The final panelist concluded by pointing the communist way forward. She shared her own progression from chanting “My body, my choice” to her eventual conclusion that the individual “choices” that we make as workers cannot be separated from the overall political and socioeconomic structure of society. Since the capitalists dominate the economic and political landscape, their rotten influence infects all dimensions of our lives.
She argued that we need to see ourselves as part of the entire working class and fight for collective solutions. She concluded that only a worker-run communist state could guarantee worker rights, safety, and health, such as when the Soviet Union became the first place on earth to legalize abortion in 1922.
“Fighting for communism is the best way I know to fight back”
After the conclusion of the panel, the forum transitioned to an engaging open discussion. Many comments and questions were made about the struggle between reform and revolution, individualism versus collectivism, and voting versus direct workers’ action.
One PLP member asked the panel about alternative actions for workers and the Party to take in the immediate sense, since voting has always been shown to be a dead end for our class. A panelist responded with the example of mostly women workers in Mexico in recent years, militantly squaring off and battling with riot police in different state capitols after the bosses there tried to roll back abortion rights. Because they organized in a mass way to confront the attack head on, the bosses were forced to retreat.
Another forum participant stressed the importance of women workers educating others of the dangers of sexism and winning more people to be advocates on behalf of women’s wellbeing. One of the PLP panelists agreed, but advanced the argument further that as workers we need to be fighting to take state power away from the capitalist bosses. Similar to the points made during the presentation, only by fighting for working-class power everywhere can we create lasting solutions to our collective needs.

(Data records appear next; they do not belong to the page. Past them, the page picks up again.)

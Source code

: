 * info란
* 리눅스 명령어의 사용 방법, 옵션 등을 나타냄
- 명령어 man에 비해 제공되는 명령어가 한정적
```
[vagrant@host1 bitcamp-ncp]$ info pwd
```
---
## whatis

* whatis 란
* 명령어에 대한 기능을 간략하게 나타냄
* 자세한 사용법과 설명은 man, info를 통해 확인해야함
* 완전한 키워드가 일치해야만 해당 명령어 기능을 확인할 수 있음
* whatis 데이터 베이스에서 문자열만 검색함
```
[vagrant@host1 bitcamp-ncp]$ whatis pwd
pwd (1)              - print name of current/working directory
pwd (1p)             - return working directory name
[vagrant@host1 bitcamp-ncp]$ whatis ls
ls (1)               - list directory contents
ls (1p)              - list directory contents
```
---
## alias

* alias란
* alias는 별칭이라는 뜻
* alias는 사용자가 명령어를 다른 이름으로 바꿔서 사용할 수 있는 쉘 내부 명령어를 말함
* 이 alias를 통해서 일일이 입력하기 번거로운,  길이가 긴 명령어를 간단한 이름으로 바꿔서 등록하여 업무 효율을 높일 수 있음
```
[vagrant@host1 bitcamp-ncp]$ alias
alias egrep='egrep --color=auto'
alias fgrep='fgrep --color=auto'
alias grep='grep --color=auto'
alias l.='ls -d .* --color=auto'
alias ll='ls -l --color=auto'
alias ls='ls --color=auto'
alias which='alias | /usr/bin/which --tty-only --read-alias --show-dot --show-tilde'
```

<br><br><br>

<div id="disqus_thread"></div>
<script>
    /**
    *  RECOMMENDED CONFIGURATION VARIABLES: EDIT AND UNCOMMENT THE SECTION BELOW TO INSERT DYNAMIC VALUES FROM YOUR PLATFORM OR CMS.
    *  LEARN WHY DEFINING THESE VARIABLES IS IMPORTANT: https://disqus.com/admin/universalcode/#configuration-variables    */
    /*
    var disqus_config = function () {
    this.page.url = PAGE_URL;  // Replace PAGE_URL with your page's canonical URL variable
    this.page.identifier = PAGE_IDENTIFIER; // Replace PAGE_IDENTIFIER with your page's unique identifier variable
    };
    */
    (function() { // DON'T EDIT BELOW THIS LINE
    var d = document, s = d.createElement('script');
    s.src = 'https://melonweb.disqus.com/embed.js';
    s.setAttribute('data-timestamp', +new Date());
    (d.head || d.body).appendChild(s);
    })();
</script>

Perhaps the most inspirational moment of the evening came from the veteran panelist when she shared what brought her back actively into the Party after some time away: “I just couldn’t keep away, based on what I know. Fighting for communism is the best way I know to fight back.”
Always fighting for communism
As we fight shoulder-to-shoulder alongside workers for expanded reproductive health access, childcare, and a thousand other reform struggles, we must never shy away from connecting these fights to capitalism. The working class continuously demonstrates an openness to communist politics when we advance them boldly and consistently. This forum was just one of the many ways to advance communist revolution in a mass way and motivate ourselves to fight back. Onward to more class struggle.